Acordou cedo, como sempre. Olhou a claridade do dia entrando pela janela aberta, como sempre. Esfregou os olhos com as mãos, como sempre ‘‘hoje não chove não!’‘. Conferiu a hora, como sempre. Coçou o que estava lhe coçando, como sempre. Ligou o rádio, como sempre ‘‘manhãããã sertaneeeeja...’‘. Levantou-se, como sempre. Calçou os chinelos, como sempre. Pegou a toalha de banho, como sempre. Acendeu o fogão, ou melhor, a trempe do fogão, como sempre. Colocou sobre a chama uma panela com água para fazer o café, como sempre. Foi tomar banho, como sempre. Ligou o chuveiro, como sempre. Despiu-se, como sempre. Entrou no box, molhando-se na ducha morna, como sempre. Enxampuou os cabelos, como sempre. Escovou os dentes, como sempre ‘‘hoje não preciso fazer barba não!’‘. Ensaboou-se, como sempre. Enxaguou-se, como sempre. Desligou o chuveiro, como sempre. Enxugou-se, como sempre. Dirigiu-se a pia, como sempre. Tomou o pente, como sempre. Pôs-se a pentear os cabelos, como sempre. Olhou-se no espelho... ‘‘esse aí sou eu?!’‘.
Mirou-se no espelho como nunca havia feito antes. Não como sempre o fizera, mas de maneira diferente, inusitadamente. ‘‘Estou velho!’‘, exclamou para que seus ouvidos ouvissem. Aproximou a cara do espelho e balançou de um lado a outro enquanto conferia os cabelos ‘‘nossa!... estão todos brancos!’‘. Aproximou-se mais ainda e não deu conta das inúmeras marcas no seu rosto. Olhou-se nos próprios olhos ‘‘meus olhos, meus olhos estão sem brilho!’‘. Levou as mãos ao rosto e reproduziu ‘‘O Grito’‘, de Munch ‘‘oh! Quê fiz da minha vida?! onde estou? quem sou?’‘ . Lembrou-se da sua juventude, dos seus sonhos, das suas esperanças. ‘‘Deixei a vida me levar...’‘, parodiou Zeca Pagodinho; entretanto não havia alegria de pagode nessa constatação, estava mais para uma consternação de réquiem.

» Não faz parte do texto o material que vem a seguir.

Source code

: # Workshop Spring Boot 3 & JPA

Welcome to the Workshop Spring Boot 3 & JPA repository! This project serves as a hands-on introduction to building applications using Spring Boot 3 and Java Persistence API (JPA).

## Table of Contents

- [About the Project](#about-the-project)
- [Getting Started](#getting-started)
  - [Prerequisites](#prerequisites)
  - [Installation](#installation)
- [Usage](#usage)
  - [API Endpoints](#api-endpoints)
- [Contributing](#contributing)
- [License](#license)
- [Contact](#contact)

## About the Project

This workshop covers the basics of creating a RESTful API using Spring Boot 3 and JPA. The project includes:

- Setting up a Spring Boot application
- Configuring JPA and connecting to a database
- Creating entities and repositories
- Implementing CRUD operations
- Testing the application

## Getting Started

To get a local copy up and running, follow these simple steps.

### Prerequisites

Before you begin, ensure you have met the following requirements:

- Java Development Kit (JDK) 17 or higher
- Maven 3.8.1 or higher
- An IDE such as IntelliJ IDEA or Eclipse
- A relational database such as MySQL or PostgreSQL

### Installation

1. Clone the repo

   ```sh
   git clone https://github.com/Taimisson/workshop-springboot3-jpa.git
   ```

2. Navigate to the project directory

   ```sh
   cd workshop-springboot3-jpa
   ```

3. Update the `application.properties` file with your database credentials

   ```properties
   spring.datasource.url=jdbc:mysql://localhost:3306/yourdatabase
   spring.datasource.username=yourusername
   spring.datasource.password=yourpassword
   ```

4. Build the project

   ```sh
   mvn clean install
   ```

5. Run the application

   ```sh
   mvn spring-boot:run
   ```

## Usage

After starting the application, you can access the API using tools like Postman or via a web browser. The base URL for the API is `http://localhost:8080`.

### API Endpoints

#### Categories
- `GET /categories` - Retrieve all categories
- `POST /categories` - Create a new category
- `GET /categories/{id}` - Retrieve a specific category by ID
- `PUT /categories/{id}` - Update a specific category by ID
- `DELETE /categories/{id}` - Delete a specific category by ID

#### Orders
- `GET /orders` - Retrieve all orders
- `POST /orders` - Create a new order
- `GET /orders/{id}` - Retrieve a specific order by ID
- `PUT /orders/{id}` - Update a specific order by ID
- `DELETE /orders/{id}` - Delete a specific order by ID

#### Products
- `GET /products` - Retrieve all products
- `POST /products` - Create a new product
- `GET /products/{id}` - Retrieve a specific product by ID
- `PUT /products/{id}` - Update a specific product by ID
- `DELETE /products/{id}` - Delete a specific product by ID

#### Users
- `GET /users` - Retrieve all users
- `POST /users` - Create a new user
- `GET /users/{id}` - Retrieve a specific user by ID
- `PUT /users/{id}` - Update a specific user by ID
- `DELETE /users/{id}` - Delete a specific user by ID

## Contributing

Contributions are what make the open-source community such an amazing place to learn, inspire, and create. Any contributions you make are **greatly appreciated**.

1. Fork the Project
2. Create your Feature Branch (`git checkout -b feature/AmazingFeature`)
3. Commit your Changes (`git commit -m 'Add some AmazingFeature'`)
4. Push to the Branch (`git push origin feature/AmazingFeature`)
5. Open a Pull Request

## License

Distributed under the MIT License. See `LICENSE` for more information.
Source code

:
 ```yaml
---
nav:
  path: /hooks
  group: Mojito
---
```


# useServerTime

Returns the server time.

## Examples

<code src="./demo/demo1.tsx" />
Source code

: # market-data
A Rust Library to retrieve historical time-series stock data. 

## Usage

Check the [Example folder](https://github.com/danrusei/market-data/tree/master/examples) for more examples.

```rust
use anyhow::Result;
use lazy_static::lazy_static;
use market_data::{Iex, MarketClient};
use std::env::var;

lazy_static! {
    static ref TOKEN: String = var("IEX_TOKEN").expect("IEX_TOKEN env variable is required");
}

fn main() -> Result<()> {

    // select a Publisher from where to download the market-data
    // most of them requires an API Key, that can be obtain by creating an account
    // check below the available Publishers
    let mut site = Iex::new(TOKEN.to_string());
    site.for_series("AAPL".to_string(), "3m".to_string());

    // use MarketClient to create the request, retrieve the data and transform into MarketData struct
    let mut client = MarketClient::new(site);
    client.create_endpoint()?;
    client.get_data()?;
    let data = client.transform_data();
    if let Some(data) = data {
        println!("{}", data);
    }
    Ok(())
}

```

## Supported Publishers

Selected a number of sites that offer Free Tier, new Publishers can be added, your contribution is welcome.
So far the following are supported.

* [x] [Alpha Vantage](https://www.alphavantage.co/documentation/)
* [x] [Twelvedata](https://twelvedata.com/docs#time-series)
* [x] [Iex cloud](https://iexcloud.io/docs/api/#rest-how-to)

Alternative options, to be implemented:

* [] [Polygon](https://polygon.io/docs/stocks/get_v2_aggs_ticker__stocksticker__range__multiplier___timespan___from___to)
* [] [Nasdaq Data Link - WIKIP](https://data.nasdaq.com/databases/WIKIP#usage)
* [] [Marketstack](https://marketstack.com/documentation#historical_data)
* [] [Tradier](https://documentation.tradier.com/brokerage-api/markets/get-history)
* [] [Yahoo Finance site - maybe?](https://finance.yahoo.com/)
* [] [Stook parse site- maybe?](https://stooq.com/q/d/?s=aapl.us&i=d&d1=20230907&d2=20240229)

Tentou voltar à realidade, à rotina de sempre, a que nunca lhe trazia preocupações, tomando novamente o pente para levá-lo aos cabelos. Desistiu. Antes, foi interrompido por novos pensamentos, novas reflexões. Jogou o pente longe, deixando os cabelos desarrumados. Arreganhou os dentes e fez careta para si próprio. ‘‘Espelho, espelho, por que deixaste os meus olhos enxergarem dentro de mim? Estava tudo tão bem quando eles enxergavam somente de dentro para fora.’‘ O problema não estava mais nos seus cabelos brancos ou nas suas rugas. A questão era a dúvida. O que o incomodava era saber o que fizera de sua vida. Tudo passara tão rápido, tão imperceptível ‘‘será que terei tempo para mudar alguma coisa?’‘. Creio que nessa hora pensou em quantas pessoas iriam ao seu enterro ‘‘alguém sentirá a minha falta?’‘.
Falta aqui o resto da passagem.